De-Applification Part 1: The Long Road Here

I have come to a difficult decision: I need less  in my life.

I have been using Apple hardware and Software semi-exclusively since around 2007. I was very impressed when I first saw a consultant my company had brought in who used a Macbook Pro. That company I worked at in 2006 was a Windows-only shop, and I had naively assumed that was just what to expect. In my time at Universities, I had fallen in love with the GNU/Linux ecosystem. In 2006, I thought “Well, this is industry I guess” and started the long tedious battle for productivity against my nemesis: Windows XP.

The consultant had shown me some amazing things in a very short time. The first was, yes, this fancy laptop looked impressive. After working with it first hand, I learned it had very respectable hardware, and was running BASH natively. I felt right at home, the sludge and frustration of working in Windows COMMAND.COM world was suddenly lifted. He also set up VMWare Fusion or Parallels running a Windows VM. We hooked a monitor, keyboard, and mouse to the Macbook. One of us could be sitting at the Macbook using the built-in display and keyboard/trackpad using Leopard and the other less fortunate person (me) could sit at the external display and keyboard using Windows. The application had to work in IE and so the Windows side would usually just have a browser window while the IDE and application server ran on the host OS.

Within a year of that experience, I had other co-workers who were enthusiastic about Macs and Mac OS X. I had also gone to a couple of conferences where, unsurprisingly, most of the presenters used Macbook Pros. I saved up and bought a used 15” 2006 Macbook Pro. Not only was it lighter and faster than the ugly craptop my company had issued me, it looked fancier. Slowly but surely I moved to doing all my development on the Macbook Pro and let the craptop perform the one function it was fit for; a hot paperweight.

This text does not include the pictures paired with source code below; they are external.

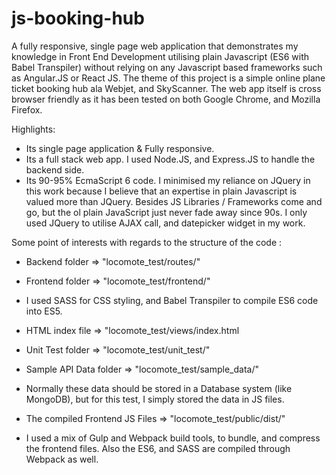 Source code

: # js-booking-hub

A fully responsive, single page web application that demonstrates my knowledge in Front End Development utilising plain Javascript (ES6 with Babel Transpiler) without relying on any Javascript based frameworks such as Angular.JS or React JS. The theme of this project is a simple online plane ticket booking hub ala Webjet, and SkyScanner. The web app itself is cross browser friendly as it has been tested on both Google Chrome, and Mozilla Firefox.

Highlights:
- Its single page application & Fully responsive.
- Its a full stack web app. I used Node.JS, and Express.JS to handle the backend side.
- Its 90-95% EcmaScript 6 code. I minimised my reliance on JQuery in this work because I believe that an expertise in plain Javascript is valued more than JQuery. Besides JS Libraries / Frameworks come and go, but the ol plain JavaScript just never fade away since 90s. I only used JQuery to utilise AJAX call, and datepicker widget in my work.

Some point of interests with regards to the structure of the code :
+ Backend folder => "locomote_test/routes/"

+ Frontend folder => "locomote_test/frontend/" 
 - I used SASS for CSS styling, and Babel Transpiler to compile ES6 code into ES5. 

+ HTML index file => "locomote_test/views/index.html

+ Unit Test folder => "locomote_test/unit_test/"

+ Sample API Data folder => "locomote_test/sample_data/" 
 - Normally these data should be stored in a Database system (like MongoDB), but for this test, I simply stored the data in JS files.

+ The compiled Frontend JS Files => "locomote_test/public/dist/" 
 - I used a mix of Gulp and Webpack build tools, to bundle, and compress the frontend files. Also the ES6, and SASS are compiled through Webpack as well. 
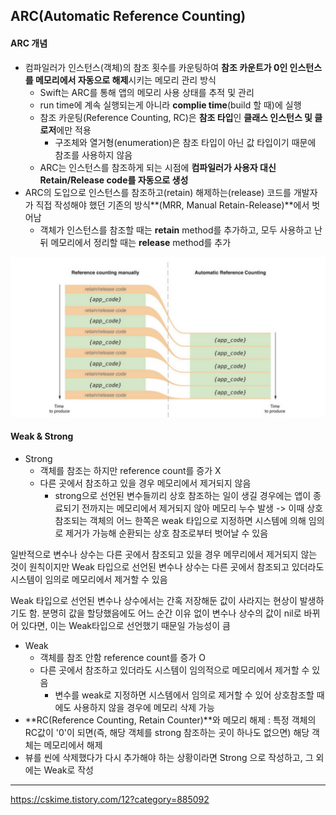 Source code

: ## ARC(Automatic Reference Counting)

#### ARC 개념

- 컴파일러가 인스턴스(객체)의 참조 횟수를 카운팅하여 **참조 카운트가 0인 인스턴스를 메모리에서 자동으로 해제**시키는 메모리 관리 방식
  - Swift는 ARC를 통해 앱의 메모리 사용 상태를 추적 및 관리
  - run time에 계속 실행되는게 아니라 **complie time**(build 할 때)에 실행
  - 참조 카운팅(Reference Counting, RC)은 **참조 타입**인 **클래스 인스턴스 및 클로저**에만 적용
    - 구조체와 열거형(enumeration)은 참조 타입이 아닌 값 타입이기 때문에 참조를 사용하지 않음
  - ARC는 인스턴스를 참조하게 되는 시점에 **컴파일러가 사용자 대신 Retain/Release code를 자동으로 생성**
- ARC의 도입으로 인스턴스를 참조하고(retain) 해제하는(release) 코드를 개발자가 직접 작성해야 했던 기존의 방식**(MRR, Manual Retain-Release)**에서 벗어남
  - 객체가 인스턴스를 참조할 때는 **retain** method를 추가하고, 모두 사용하고 난 뒤 메모리에서 정리할 때는 **release** method를 추가

<img src = "\..\image\02\06.png">



#### Weak & Strong

- Strong
  - 객체를 참조는 하지만 reference count를 증가 X
  - 다른 곳에서 참조하고 있을 경우 메모리에서 제거되지 않음
    - strong으로 선언된 변수들끼리 상호 참조하는 일이 생길 경우에는 앱이 종료되기 전까지는 메모리에서 제거되지 않아 메모리 누수 발생 -> 이때 상호 참조되는 객체의 어느 한쪽은 weak 타입으로 지정하면 시스템에 의해 임의로 제거가 가능해 순환되는 상호 참조로부터 벗어날 수 있음

일반적으로 변수나 상수는 다른 곳에서 참조되고 있을 경우 메무리에서 제거되지 않는 것이 원칙이지만 Weak 타입으로 선언된 변수나 상수는 다른 곳에서 참조되고 있더라도 시스템이 임의로 메모리에서 제거할 수 있음

Weak 타입으로 선언된 변수나 상수에서는 간혹 저장해둔 값이 사라지는 현상이 발생하기도 함. 분명히 값을 할당했음에도 어느 순간 이유 없이 변수나 상수의 값이 nil로 바뀌어 있다면, 이는 Weak타입으로 선언했기 때문일 가능성이 큼



- Weak
  - 객체를 참조 안함 reference count를 증가 O
  - 다른 곳에서 참조하고 있더라도 시스템이 임의적으로 메모리에서 제거할 수 있음
    - 변수를 weak로 지정하면 시스템에서 임의로 제거할 수 있어 상호참조할 때에도 사용하지 않을 경우에 메모리 삭제 가능
- **RC(Reference Counting, Retain Counter)**와 메모리 해제 : 특정 객체의 RC값이 '0'이 되면(즉, 해당 객체를 strong 참조하는 곳이 하나도 없으면) 해당 객체는 메모리에서 해제
- 뷰를 씬에 삭제했다가 다시 추가해야 하는 상황이라면 Strong 으로 작성하고, 그 외에는 Weak로 작성

***

https://cskime.tistory.com/12?category=885092

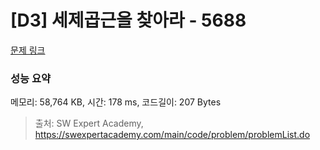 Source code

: # [D3] 세제곱근을 찾아라 - 5688 

[문제 링크](https://swexpertacademy.com/main/code/problem/problemDetail.do?contestProbId=AWXVyCaKugQDFAUo) 

### 성능 요약

메모리: 58,764 KB, 시간: 178 ms, 코드길이: 207 Bytes



> 출처: SW Expert Academy, https://swexpertacademy.com/main/code/problem/problemList.do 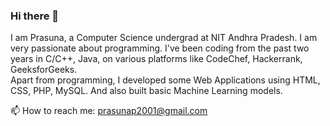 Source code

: ### Hi there 👋

<!--
**Prasuna16/Prasuna16** is a ✨ _special_ ✨ repository because its `README.md` (this file) appears on your GitHub profile.

Here are some ideas to get you started:

- 🔭 I’m currently working on ...
- 🌱 I’m currently learning ...
- 👯 I’m looking to collaborate on ...
- 🤔 I’m looking for help with ...
- 💬 Ask me about ...
- 📫 How to reach me: ...
- 😄 Pronouns: ...
- ⚡ Fun fact: ...
-->

I am Prasuna, a Computer Science undergrad at NIT Andhra Pradesh. I am very passionate about programming. I've been coding from the past two years in C/C++, Java, on various platforms like CodeChef, Hackerrank, GeeksforGeeks.
<br>
Apart from programming, I developed some Web Applications using HTML, CSS, PHP, MySQL. And also built basic Machine Learning models.

📫 How to reach me: prasunap2001@gmail.com
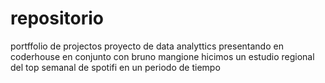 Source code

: # repositorio
portffolio de projectos
proyecto de data analyttics presentando en coderhouse en conjunto con bruno mangione hicimos un estudio regional del top semanal de spotifi en un periodo de tiempo

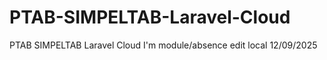 # PTAB-SIMPELTAB-Laravel-Cloud
PTAB SIMPELTAB Laravel Cloud
I'm module/absence
edit local 12/09/2025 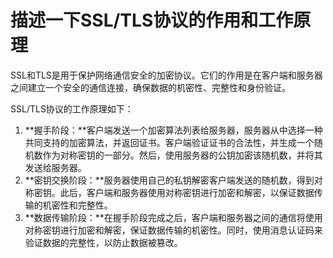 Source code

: # 描述一下SSL/TLS协议的作用和工作原理

SSL和TLS是用于保护网络通信安全的加密协议。它们的作用是在客户端和服务器之间建立一个安全的通信连接，确保数据的机密性、完整性和身份验证。

SSL/TLS协议的工作原理如下：

1. **握手阶段：**客户端发送一个加密算法列表给服务器，服务器从中选择一种共同支持的加密算法，并返回证书。客户端验证证书的合法性，并生成一个随机数作为对称密钥的一部分。然后，使用服务器的公钥加密该随机数，并将其发送给服务器。
2. **密钥交换阶段：**服务器使用自己的私钥解密客户端发送的随机数，得到对称密钥。此后，客户端和服务器使用对称密钥进行加密和解密，以保证数据传输的机密性和完整性。
3. **数据传输阶段：**在握手阶段完成之后，客户端和服务器之间的通信将使用对称密钥进行加密和解密，保证数据传输的机密性。同时，使用消息认证码来验证数据的完整性，以防止数据被篡改。


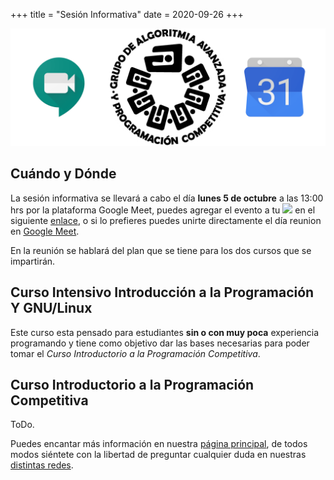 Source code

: +++
title = "Sesión Informativa"
date = 2020-09-26
+++

![Sesión Informativa](/sesion_informativa.png "Sesión Informativa")
## Cuándo y Dónde
La sesión informativa se llevará a cabo el día **lunes 5 de octubre** a las
13:00 hrs por la plataforma Google Meet, puedes agregar el evento a tu 
  <a target="_blank" href="https://calendar.google.com/event?action=TEMPLATE&amp;tmeid=NzVpZ3FuNmhoczZxc2s5MGgwZHVzaTRpcG0gbXVjaW5vYWJAbQ&amp;tmsrc=mucinoab%40gmail.com"><img border="0" src="https://www.google.com/calendar/images/ext/gc_button1_es.gif"></a> en el siguiente [enlace](https://calendar.google.com/event?action=TEMPLATE&tmeid=NzVpZ3FuNmhoczZxc2s5MGgwZHVzaTRpcG0gbXVjaW5vYWJAbQ&tmsrc=mucinoab%40email.com), o si lo prefieres puedes unirte directamente el día reunion en  [Google Meet](https://meet.google.com/yfz-nvae-coh).

<!-- more -->

En la reunión se hablará del plan que se tiene para los dos cursos que se
impartirán.   

## Curso Intensivo Introducción a la Programación Y GNU/Linux

  Este curso esta pensado para estudiantes **sin o con muy poca** experiencia
  programando y tiene como objetivo dar las bases necesarias para poder tomar el
  *Curso Introductorio a la Programación Competitiva*. 


## Curso Introductorio a la Programación Competitiva 
  
  ToDo.

 
 Puedes encantar más información en nuestra [página principal](https://club-de-algoritmia-acatlan-guapa.github.io/), de todos modos siéntete con la libertad de preguntar cualquier duda en nuestras [distintas redes](https://club-de-algoritmia-acatlan-guapa.github.io/contacto/). 
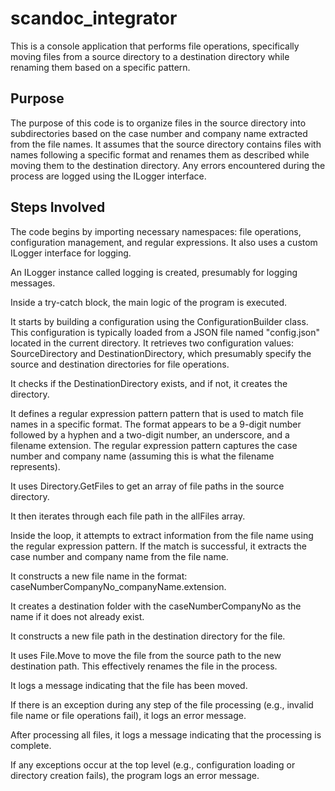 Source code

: # scandoc_integrator

This is a console application that performs file operations, 
specifically moving files from a source directory to a destination directory while renaming them based on a specific pattern. 

## Purpose
The purpose of this code is to organize files in the source directory into subdirectories based on the case number and company name extracted from the file names. 
It assumes that the source directory contains files with names following a specific format and renames them as described while moving them to the destination directory.
Any errors encountered during the process are logged using the ILogger interface.

## Steps Involved

The code begins by importing necessary namespaces: file operations, configuration management, and regular expressions.
It also uses a custom ILogger interface for logging.

An ILogger instance called logging is created, presumably for logging messages.

Inside a try-catch block, the main logic of the program is executed.

It starts by building a configuration using the ConfigurationBuilder class. 
This configuration is typically loaded from a JSON file named "config.json" located in the current directory. 
It retrieves two configuration values: SourceDirectory and DestinationDirectory, which presumably specify the source and destination directories for file operations.

It checks if the DestinationDirectory exists, and if not, it creates the directory.

It defines a regular expression pattern pattern that is used to match file names in a specific format. 
The format appears to be a 9-digit number followed by a hyphen and a two-digit number, an underscore, and a filename extension. 
The regular expression pattern captures the case number and company name (assuming this is what the filename represents).

It uses Directory.GetFiles to get an array of file paths in the source directory.

It then iterates through each file path in the allFiles array.

Inside the loop, it attempts to extract information from the file name using the regular expression pattern. 
If the match is successful, it extracts the case number and company name from the file name.

It constructs a new file name in the format: caseNumberCompanyNo_companyName.extension.

It creates a destination folder with the caseNumberCompanyNo as the name if it does not already exist.

It constructs a new file path in the destination directory for the file.

It uses File.Move to move the file from the source path to the new destination path. 
This effectively renames the file in the process.

It logs a message indicating that the file has been moved.

If there is an exception during any step of the file processing (e.g., invalid file name or file operations fail), it logs an error message.

After processing all files, it logs a message indicating that the processing is complete.

If any exceptions occur at the top level (e.g., configuration loading or directory creation fails), the program logs an error message.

Those were happier times using Mac OS X 10.5 Leopard, and there was very little to complain about. Expose` seemed like magic to me. I could hit F3 and all of my windows would scale down to properly proportioned versions where all of them were visible. Macports was similar to FreeBSD and enabled most open source packages I wanted. VMWare Fusion wasn’t cheap, but it let me bring up IE as well as Office to open proprietary documents that every company I worked at loved. After buying a replacement battery, the Macbook Pro seemed to run noticeably longer than the craptop did. This, despite having replaced the CDROM with a second battery on the craptop.

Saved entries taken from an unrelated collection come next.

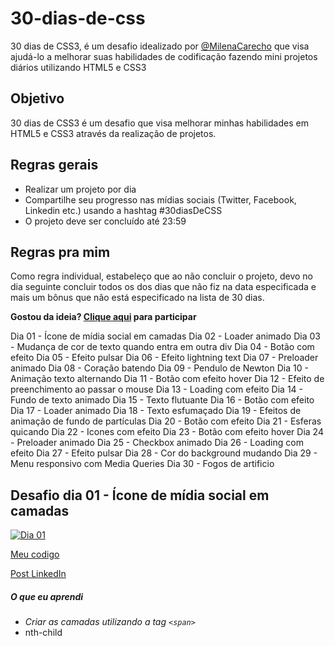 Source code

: # 30-dias-de-css

30 dias de CSS3, é um desafio idealizado por [@MilenaCarecho](https://twitter.com/MilenaCarecho)   que visa ajudá-lo a melhorar suas habilidades de codificação fazendo mini projetos diários utilizando HTML5 e CSS3

## Objetivo

30 dias de CSS3 é um desafio que visa melhorar minhas habilidades em HTML5 e CSS3 através da realização de projetos.



## Regras gerais

- Realizar um projeto por dia
- Compartilhe seu progresso nas mídias sociais (Twitter, Facebook, Linkedin etc.) usando a hashtag #30diasDeCSS
- O projeto deve ser concluído até 23:59

## Regras pra mim

Como regra individual, estabeleço que  ao não concluir o projeto, devo no dia seguinte concluir todos os dos dias que não fiz na data especificada e mais um bônus que não está especificado na lista de 30 dias.



**Gostou da ideia? [Clique aqui](https://github.com/MilenaCarecho/30diasDeCSS/issues/1) para participar**



Dia 01 - Ícone de mídia social em camadas
Dia 02 - Loader animado
Dia 03 - Mudança de cor de texto quando entra em outra div
Dia 04 - Botão com efeito
Dia 05 - Efeito pulsar
Dia 06 - Efeito lightning text
Dia 07 - Preloader animado
Dia 08 - Coração batendo
Dia 09 - Pendulo de Newton
Dia 10 - Animação texto alternando
Dia 11 - Botão com efeito hover
Dia 12 - Efeito de preenchimento ao passar o mouse
Dia 13 - Loading com efeito
Dia 14 - Fundo de texto animado
Dia 15 - Texto flutuante
Dia 16 - Botão com efeito
Dia 17 - Loader animado
Dia 18 - Texto esfumaçado
Dia 19 - Efeitos de animação de fundo de partículas
Dia 20 - Botão com efeito
Dia 21 - Esferas quicando
Dia 22 - Icones com efeito
Dia 23 - Botão com efeito hover
Dia 24 - Preloader animado
Dia 25 - Checkbox animado
Dia 26 - Loading com efeito
Dia 27 - Efeito pulsar
Dia 28 - Cor do background mudando
Dia 29 - Menu responsivo com Media Queries
Dia 30 - Fogos de artificio

## Desafio dia 01 - Ícone de mídia social em camadas

[![Dia 01](https://user-images.githubusercontent.com/37448340/88348819-d38d7000-cd24-11ea-99d1-39b04afb77f2.gif)](https://user-images.githubusercontent.com/37448340/88348819-d38d7000-cd24-11ea-99d1-39b04afb77f2.gif)

[Meu codigo](https://github.com/rockiir/30-dias-de-css/tree/main/Desafio%201%20-%20%20%C3%8Dcone%20de%20m%C3%ADdia%20social%20em%20camadas)

[Post LinkedIn](https://www.linkedin.com/posts/raquel-matos-mauricio_30diasdecss-devs-css-activity-6768744619153870848-GO9d)

##### O que eu aprendi

- *Criar as camadas utilizando a tag `<span>`*
- nth-child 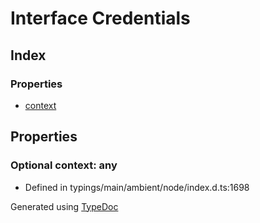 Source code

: # Interface Credentials


## Index

### Properties
* [context](_typings_main_ambient_node_index_d_._crypto_.credentials.md#context)

## Properties

### Optional context: any

* Defined in typings/main/ambient/node/index.d.ts:1698



Generated using [TypeDoc](http://typedoc.io)
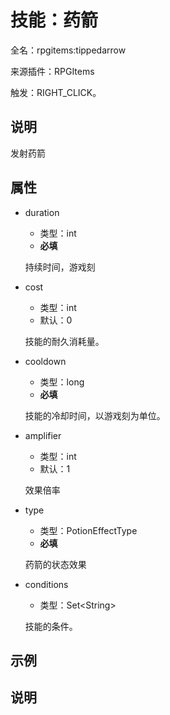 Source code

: # 技能：药箭

<!-- 本文件是通过游戏内 `/rpgitem gen-wiki` 命令生成的。 -->
<!-- 请只在对应的 "beginCustomXXXX" 与 "endCustomXXXX" 间编辑。  -->
<!-- 如果您想修改技能或其属性的描述， -->
<!-- 请修改 "resources/lang/zh_CN.yml" 中对应的项。 -->

全名：rpgitems:tippedarrow

来源插件：RPGItems

触发：RIGHT_CLICK。

<!-- beginCustomHeader -->
<!-- endCustomHeader -->

## 说明

发射药箭
<!-- beginCustomDescription -->
<!-- endCustomDescription -->

## 属性

* duration

  * 类型：int
  * **必填**

  持续时间，游戏刻

* cost

  * 类型：int
  * 默认：0

  技能的耐久消耗量。

* cooldown

  * 类型：long
  * **必填**

  技能的冷却时间，以游戏刻为单位。

* amplifier

  * 类型：int
  * 默认：1

  效果倍率

* type

  * 类型：PotionEffectType
  * **必填**

  药箭的状态效果

* conditions

  * 类型：Set&lt;String&gt;

  技能的条件。

<!-- beginCustomProperties -->
<!-- endCustomProperties -->

## 示例

<!-- beginCustomExample -->
<!-- endCustomExample -->

## 说明

<!-- beginCustomNote -->
<!-- endCustomNote --> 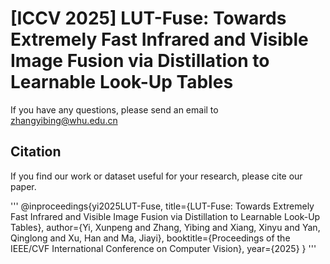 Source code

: # [ICCV 2025] LUT-Fuse: Towards Extremely Fast Infrared and Visible Image Fusion via Distillation to Learnable Look-Up Tables

If you have any questions, please send an email to zhangyibing@whu.edu.cn


## Citation

If you find our work or dataset useful for your research, please cite our paper.

'''
@inproceedings{yi2025LUT-Fuse,
  title={LUT-Fuse: Towards Extremely Fast Infrared and Visible Image Fusion via Distillation to Learnable Look-Up Tables},
  author={Yi, Xunpeng and Zhang, Yibing and Xiang, Xinyu and Yan, Qinglong and Xu, Han and Ma, Jiayi},
  booktitle={Proceedings of the IEEE/CVF International Conference on Computer Vision},
  year={2025}
}
'''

All things, especially good things, eventually come to an end. The first signs were subtle little annoyances when I upgraded to 10.6 Snow Leopard. Expose` didn’t work the way it used to. It no longer spaced the windows proportionally across the screen. I may be inaccurately recalling this from memory, but I believe it made all windows the same size (why?). There was a hack that I applied to make it function in the old way, but it just seemed odd to me at the time that Apple did this. Why was I suddenly fighting my old war for productivity against this fancy operating system?

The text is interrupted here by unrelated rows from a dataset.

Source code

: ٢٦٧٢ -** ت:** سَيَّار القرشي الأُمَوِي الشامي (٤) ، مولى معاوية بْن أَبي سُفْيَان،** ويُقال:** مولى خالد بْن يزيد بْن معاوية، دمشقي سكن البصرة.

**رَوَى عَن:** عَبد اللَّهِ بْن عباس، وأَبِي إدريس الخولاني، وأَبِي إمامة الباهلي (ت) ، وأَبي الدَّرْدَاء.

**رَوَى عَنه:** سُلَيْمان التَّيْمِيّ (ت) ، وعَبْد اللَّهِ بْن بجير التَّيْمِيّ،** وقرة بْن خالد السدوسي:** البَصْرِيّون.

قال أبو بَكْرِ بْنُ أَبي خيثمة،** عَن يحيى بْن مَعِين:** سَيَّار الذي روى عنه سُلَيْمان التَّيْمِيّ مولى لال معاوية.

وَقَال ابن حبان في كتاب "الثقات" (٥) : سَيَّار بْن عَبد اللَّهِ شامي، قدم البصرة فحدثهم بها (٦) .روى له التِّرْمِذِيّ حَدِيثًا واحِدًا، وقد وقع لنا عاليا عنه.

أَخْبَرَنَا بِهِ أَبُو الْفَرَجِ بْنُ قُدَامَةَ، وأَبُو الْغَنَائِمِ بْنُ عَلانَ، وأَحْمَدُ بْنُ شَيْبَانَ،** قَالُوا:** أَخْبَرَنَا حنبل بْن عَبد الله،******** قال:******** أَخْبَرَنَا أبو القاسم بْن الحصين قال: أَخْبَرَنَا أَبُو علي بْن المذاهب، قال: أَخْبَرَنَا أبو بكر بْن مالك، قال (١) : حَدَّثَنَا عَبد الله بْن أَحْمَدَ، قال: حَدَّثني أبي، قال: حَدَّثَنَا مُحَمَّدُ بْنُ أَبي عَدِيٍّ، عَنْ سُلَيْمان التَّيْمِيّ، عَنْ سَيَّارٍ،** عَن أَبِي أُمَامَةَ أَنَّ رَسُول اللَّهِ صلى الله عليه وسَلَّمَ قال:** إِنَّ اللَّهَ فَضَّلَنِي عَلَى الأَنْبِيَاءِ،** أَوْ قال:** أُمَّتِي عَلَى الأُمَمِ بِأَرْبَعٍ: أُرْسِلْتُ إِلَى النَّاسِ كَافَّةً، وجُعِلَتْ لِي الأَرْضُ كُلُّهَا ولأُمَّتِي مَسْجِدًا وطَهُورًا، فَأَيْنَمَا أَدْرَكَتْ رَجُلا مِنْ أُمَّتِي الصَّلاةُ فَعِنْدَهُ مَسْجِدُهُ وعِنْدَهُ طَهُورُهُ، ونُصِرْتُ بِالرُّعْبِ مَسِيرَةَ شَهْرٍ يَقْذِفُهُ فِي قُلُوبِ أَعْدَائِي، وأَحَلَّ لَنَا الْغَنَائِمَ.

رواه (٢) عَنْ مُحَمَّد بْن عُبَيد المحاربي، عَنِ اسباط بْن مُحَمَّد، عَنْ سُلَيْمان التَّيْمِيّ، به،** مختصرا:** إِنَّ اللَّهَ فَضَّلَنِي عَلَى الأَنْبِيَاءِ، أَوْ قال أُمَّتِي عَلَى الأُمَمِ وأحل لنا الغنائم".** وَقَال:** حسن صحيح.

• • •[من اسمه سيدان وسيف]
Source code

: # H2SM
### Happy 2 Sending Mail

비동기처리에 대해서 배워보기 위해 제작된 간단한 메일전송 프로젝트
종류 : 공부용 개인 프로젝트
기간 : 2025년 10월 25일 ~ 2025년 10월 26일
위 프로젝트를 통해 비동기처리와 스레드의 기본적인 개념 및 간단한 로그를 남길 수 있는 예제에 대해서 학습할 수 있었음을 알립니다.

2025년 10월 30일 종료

And then there was 10.7 Lion. This was the first time I honestly wondered if I had made the wrong choice in buying into the Apple ecosystem. I stumbled through that steaming pile of skeuomorphism, and 10.8 Mountain Lion was hardly an improvement. None of the changes served any benefit for my uses of the computer, but worse than that, seemed like an increasing set of fancy obstacles. Take your pick; “natural” scrolling, iCloud, Gatekeeper, Mission Control replacing Expose`, Springboard, or Spaces being eradicated. One by one features that I relied on were mutating into less useful variants, or going away completely.

10.9 Mavericks, the first non cat release with a fancy California name, is the last release I have used for any extended period of time. I find the Yosemite look and feel revolting. I realize I can’t run Mavericks forever, as security updates eventually become “upgrade features” for OS vendors. This leads me to the painful conclusion that Apple’s concepts of what an operating system should be is about as far removed as possible from mine. Realistically, I have to choose to either ignore my instincts and just get used to OS X caring about as much for user preference as Gawker cares about privacy or hit the eject button. Instead of fancy OS’s named after fancy California places with new, fancier California fonts, I’m done.

I plan on documenting how I do this in sequential posts because this will not be an overnight thing. Wish me luck!